Hillary To Address Substance Abuse In DNC Video

Watch below. Via press release:

Tonight, Hillary for America and the Democratic National Convention Committee will show that the American people are united together to take on some of our country’s most urgent challenges. Hillary Clinton’s career has been about putting families first, and the opioid epidemic is quietly tearing families apart in communities across the country.

Tonight’s Democratic National Convention Committee video “Combating Substance Abuse” shows Hillary Clinton’s steadfast commitment to preventing and treating addiction, supporting people in recovery, and taking on this epidemic once and for all.

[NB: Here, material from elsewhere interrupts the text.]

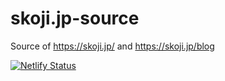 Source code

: # skoji.jp-source
Source of https://skoji.jp/ and https://skoji.jp/blog

[![Netlify Status](https://api.netlify.com/api/v1/badges/09dc25ed-a43f-4f40-8d9e-4a9a55eba756/deploy-status)](https://app.netlify.com/sites/skojijp/deploys)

Her bold plans to tackle addiction and substance use disorders were informed by the early, small meetings in New Hampshire in 2015 where Granite Staters shared their personal stories about how they have been impacted by this disease. The video also features Pam Livengood from Keene, New Hampshire and one of tonight’s featured speakers.

Hillary Clinton believes that we are stronger together and, as she says in the video, that “everybody should feel that they are valued, they are cared about, and they have a president who sees them.”

  • Baby Dave

    I’m glad she is addressing this issue. I completely agree with her in this respect

    • MattM

      HOW MUCH DID KILLARY PAY YOU, PIG?!?!??!

      /s

      • Daniel Leyva

        Nothing.

        • MattM

          I was mocking the Bernie trolls. I forgot the /s at the end. In my defense, I assumed the all caps was clue.

          • David Gervais

            No, I didn’t get that the first time either.

          • MattM

            Whoops.

          • Daniel Leyva

            Apology then.

          • Daniel Leyva

            I mean, I apologize

        • Marc

          (Pretty certain MattM is being snarky. Baby Dave had a long history of what were basically Bernie or Bust comments.)

          • Baby Dave

            Nothing wrong with a little snark here and there

          • Marc

            Not at all. If I can’t be snarky, sarcastic or self-deprecating I have a lot less to talk about..

          • Baby Dave

            There is only one group of people I genuinely fear, and those are the humorless. Once you’ve lost he capacity to laugh in any way other than the sadistic gloat of the wannabe conqueror, you’ve ceased to be human.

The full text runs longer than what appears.